BRIEF:
Print each record below exactly as it appears.

Saved entries
┌──

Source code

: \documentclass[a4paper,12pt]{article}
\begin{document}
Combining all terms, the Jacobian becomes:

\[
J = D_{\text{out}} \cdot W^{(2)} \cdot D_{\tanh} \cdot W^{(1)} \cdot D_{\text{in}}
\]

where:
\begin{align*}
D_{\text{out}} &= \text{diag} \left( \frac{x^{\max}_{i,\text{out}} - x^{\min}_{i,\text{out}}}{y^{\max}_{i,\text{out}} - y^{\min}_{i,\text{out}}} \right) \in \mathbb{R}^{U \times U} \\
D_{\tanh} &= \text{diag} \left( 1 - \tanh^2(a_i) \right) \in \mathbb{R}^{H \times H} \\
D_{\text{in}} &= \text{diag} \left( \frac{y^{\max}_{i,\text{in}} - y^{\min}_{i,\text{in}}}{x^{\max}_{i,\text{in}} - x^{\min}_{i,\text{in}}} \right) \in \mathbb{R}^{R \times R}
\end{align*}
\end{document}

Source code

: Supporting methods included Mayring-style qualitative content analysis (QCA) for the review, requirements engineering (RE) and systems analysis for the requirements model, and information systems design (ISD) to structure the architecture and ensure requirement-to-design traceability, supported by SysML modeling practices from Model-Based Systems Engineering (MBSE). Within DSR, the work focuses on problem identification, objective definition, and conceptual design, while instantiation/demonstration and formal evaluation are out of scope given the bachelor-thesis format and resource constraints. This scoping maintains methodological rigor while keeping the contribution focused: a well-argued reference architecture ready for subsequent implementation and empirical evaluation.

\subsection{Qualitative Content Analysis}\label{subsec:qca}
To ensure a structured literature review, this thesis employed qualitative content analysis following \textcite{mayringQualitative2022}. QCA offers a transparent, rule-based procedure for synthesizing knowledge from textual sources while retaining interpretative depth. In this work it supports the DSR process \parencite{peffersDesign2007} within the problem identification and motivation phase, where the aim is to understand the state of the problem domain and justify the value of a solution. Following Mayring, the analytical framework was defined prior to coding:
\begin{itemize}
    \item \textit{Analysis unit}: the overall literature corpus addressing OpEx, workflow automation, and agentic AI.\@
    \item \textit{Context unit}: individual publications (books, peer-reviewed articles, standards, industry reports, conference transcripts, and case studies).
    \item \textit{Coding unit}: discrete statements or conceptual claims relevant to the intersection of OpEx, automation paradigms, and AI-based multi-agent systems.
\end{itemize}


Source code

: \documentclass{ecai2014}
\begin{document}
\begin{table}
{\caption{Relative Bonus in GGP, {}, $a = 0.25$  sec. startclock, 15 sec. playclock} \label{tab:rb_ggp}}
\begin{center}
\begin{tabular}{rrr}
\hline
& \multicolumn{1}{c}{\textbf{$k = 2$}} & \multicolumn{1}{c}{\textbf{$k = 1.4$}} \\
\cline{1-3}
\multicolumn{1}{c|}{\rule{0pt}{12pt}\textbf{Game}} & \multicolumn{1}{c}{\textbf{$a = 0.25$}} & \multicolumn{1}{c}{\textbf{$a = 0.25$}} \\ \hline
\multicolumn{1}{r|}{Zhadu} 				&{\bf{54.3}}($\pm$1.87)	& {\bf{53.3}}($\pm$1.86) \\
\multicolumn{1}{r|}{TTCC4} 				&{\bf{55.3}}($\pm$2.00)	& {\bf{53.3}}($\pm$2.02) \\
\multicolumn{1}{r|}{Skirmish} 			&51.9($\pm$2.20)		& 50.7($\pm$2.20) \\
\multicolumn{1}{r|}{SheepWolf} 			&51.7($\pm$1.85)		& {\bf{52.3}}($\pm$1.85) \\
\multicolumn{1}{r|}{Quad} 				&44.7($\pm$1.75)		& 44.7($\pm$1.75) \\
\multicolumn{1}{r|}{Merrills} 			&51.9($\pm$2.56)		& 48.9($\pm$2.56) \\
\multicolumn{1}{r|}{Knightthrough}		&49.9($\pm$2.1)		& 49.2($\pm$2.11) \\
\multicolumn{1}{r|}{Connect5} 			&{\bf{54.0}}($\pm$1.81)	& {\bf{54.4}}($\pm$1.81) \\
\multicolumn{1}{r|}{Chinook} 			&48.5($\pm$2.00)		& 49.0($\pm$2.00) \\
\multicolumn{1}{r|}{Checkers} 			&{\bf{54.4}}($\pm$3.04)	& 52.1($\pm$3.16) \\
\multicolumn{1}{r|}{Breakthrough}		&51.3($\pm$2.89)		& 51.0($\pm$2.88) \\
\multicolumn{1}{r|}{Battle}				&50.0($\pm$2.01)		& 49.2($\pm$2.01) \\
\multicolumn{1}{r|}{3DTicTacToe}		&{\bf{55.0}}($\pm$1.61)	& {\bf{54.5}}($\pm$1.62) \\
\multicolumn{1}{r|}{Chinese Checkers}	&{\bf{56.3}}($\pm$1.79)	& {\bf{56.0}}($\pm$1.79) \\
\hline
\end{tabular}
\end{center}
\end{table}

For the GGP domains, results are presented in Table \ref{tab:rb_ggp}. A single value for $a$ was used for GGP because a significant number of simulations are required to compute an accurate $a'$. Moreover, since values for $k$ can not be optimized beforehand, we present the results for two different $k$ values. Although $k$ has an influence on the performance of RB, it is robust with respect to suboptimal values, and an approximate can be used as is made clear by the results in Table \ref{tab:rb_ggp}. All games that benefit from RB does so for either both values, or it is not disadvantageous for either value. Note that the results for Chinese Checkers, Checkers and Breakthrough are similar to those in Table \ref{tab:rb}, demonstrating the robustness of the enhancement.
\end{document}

└──

OUTPUT OF THE TASK:
Source code

: \documentclass[a4paper,12pt]{article}
\begin{document}
Combining all terms, the Jacobian becomes:

\[
J = D_{\text{out}} \cdot W^{(2)} \cdot D_{\tanh} \cdot W^{(1)} \cdot D_{\text{in}}
\]

where:
\begin{align*}
D_{\text{out}} &= \text{diag} \left( \frac{x^{\max}_{i,\text{out}} - x^{\min}_{i,\text{out}}}{y^{\max}_{i,\text{out}} - y^{\min}_{i,\text{out}}} \right) \in \mathbb{R}^{U \times U} \\
D_{\tanh} &= \text{diag} \left( 1 - \tanh^2(a_i) \right) \in \mathbb{R}^{H \times H} \\
D_{\text{in}} &= \text{diag} \left( \frac{y^{\max}_{i,\text{in}} - y^{\min}_{i,\text{in}}}{x^{\max}_{i,\text{in}} - x^{\min}_{i,\text{in}}} \right) \in \mathbb{R}^{R \times R}
\end{align*}
\end{document}

Source code

: Supporting methods included Mayring-style qualitative content analysis (QCA) for the review, requirements engineering (RE) and systems analysis for the requirements model, and information systems design (ISD) to structure the architecture and ensure requirement-to-design traceability, supported by SysML modeling practices from Model-Based Systems Engineering (MBSE). Within DSR, the work focuses on problem identification, objective definition, and conceptual design, while instantiation/demonstration and formal evaluation are out of scope given the bachelor-thesis format and resource constraints. This scoping maintains methodological rigor while keeping the contribution focused: a well-argued reference architecture ready for subsequent implementation and empirical evaluation.

\subsection{Qualitative Content Analysis}\label{subsec:qca}
To ensure a structured literature review, this thesis employed qualitative content analysis following \textcite{mayringQualitative2022}. QCA offers a transparent, rule-based procedure for synthesizing knowledge from textual sources while retaining interpretative depth. In this work it supports the DSR process \parencite{peffersDesign2007} within the problem identification and motivation phase, where the aim is to understand the state of the problem domain and justify the value of a solution. Following Mayring, the analytical framework was defined prior to coding:
\begin{itemize}
    \item \textit{Analysis unit}: the overall literature corpus addressing OpEx, workflow automation, and agentic AI.\@
    \item \textit{Context unit}: individual publications (books, peer-reviewed articles, standards, industry reports, conference transcripts, and case studies).
    \item \textit{Coding unit}: discrete statements or conceptual claims relevant to the intersection of OpEx, automation paradigms, and AI-based multi-agent systems.
\end{itemize}


Source code

: \documentclass{ecai2014}
\begin{document}
\begin{table}
{\caption{Relative Bonus in GGP, {}, $a = 0.25$  sec. startclock, 15 sec. playclock} \label{tab:rb_ggp}}
\begin{center}
\begin{tabular}{rrr}
\hline
& \multicolumn{1}{c}{\textbf{$k = 2$}} & \multicolumn{1}{c}{\textbf{$k = 1.4$}} \\
\cline{1-3}
\multicolumn{1}{c|}{\rule{0pt}{12pt}\textbf{Game}} & \multicolumn{1}{c}{\textbf{$a = 0.25$}} & \multicolumn{1}{c}{\textbf{$a = 0.25$}} \\ \hline
\multicolumn{1}{r|}{Zhadu} 				&{\bf{54.3}}($\pm$1.87)	& {\bf{53.3}}($\pm$1.86) \\
\multicolumn{1}{r|}{TTCC4} 				&{\bf{55.3}}($\pm$2.00)	& {\bf{53.3}}($\pm$2.02) \\
\multicolumn{1}{r|}{Skirmish} 			&51.9($\pm$2.20)		& 50.7($\pm$2.20) \\
\multicolumn{1}{r|}{SheepWolf} 			&51.7($\pm$1.85)		& {\bf{52.3}}($\pm$1.85) \\
\multicolumn{1}{r|}{Quad} 				&44.7($\pm$1.75)		& 44.7($\pm$1.75) \\
\multicolumn{1}{r|}{Merrills} 			&51.9($\pm$2.56)		& 48.9($\pm$2.56) \\
\multicolumn{1}{r|}{Knightthrough}		&49.9($\pm$2.1)		& 49.2($\pm$2.11) \\
\multicolumn{1}{r|}{Connect5} 			&{\bf{54.0}}($\pm$1.81)	& {\bf{54.4}}($\pm$1.81) \\
\multicolumn{1}{r|}{Chinook} 			&48.5($\pm$2.00)		& 49.0($\pm$2.00) \\
\multicolumn{1}{r|}{Checkers} 			&{\bf{54.4}}($\pm$3.04)	& 52.1($\pm$3.16) \\
\multicolumn{1}{r|}{Breakthrough}		&51.3($\pm$2.89)		& 51.0($\pm$2.88) \\
\multicolumn{1}{r|}{Battle}				&50.0($\pm$2.01)		& 49.2($\pm$2.01) \\
\multicolumn{1}{r|}{3DTicTacToe}		&{\bf{55.0}}($\pm$1.61)	& {\bf{54.5}}($\pm$1.62) \\
\multicolumn{1}{r|}{Chinese Checkers}	&{\bf{56.3}}($\pm$1.79)	& {\bf{56.0}}($\pm$1.79) \\
\hline
\end{tabular}
\end{center}
\end{table}

For the GGP domains, results are presented in Table \ref{tab:rb_ggp}. A single value for $a$ was used for GGP because a significant number of simulations are required to compute an accurate $a'$. Moreover, since values for $k$ can not be optimized beforehand, we present the results for two different $k$ values. Although $k$ has an influence on the performance of RB, it is robust with respect to suboptimal values, and an approximate can be used as is made clear by the results in Table \ref{tab:rb_ggp}. All games that benefit from RB does so for either both values, or it is not disadvantageous for either value. Note that the results for Chinese Checkers, Checkers and Breakthrough are similar to those in Table \ref{tab:rb}, demonstrating the robustness of the enhancement.
\end{document}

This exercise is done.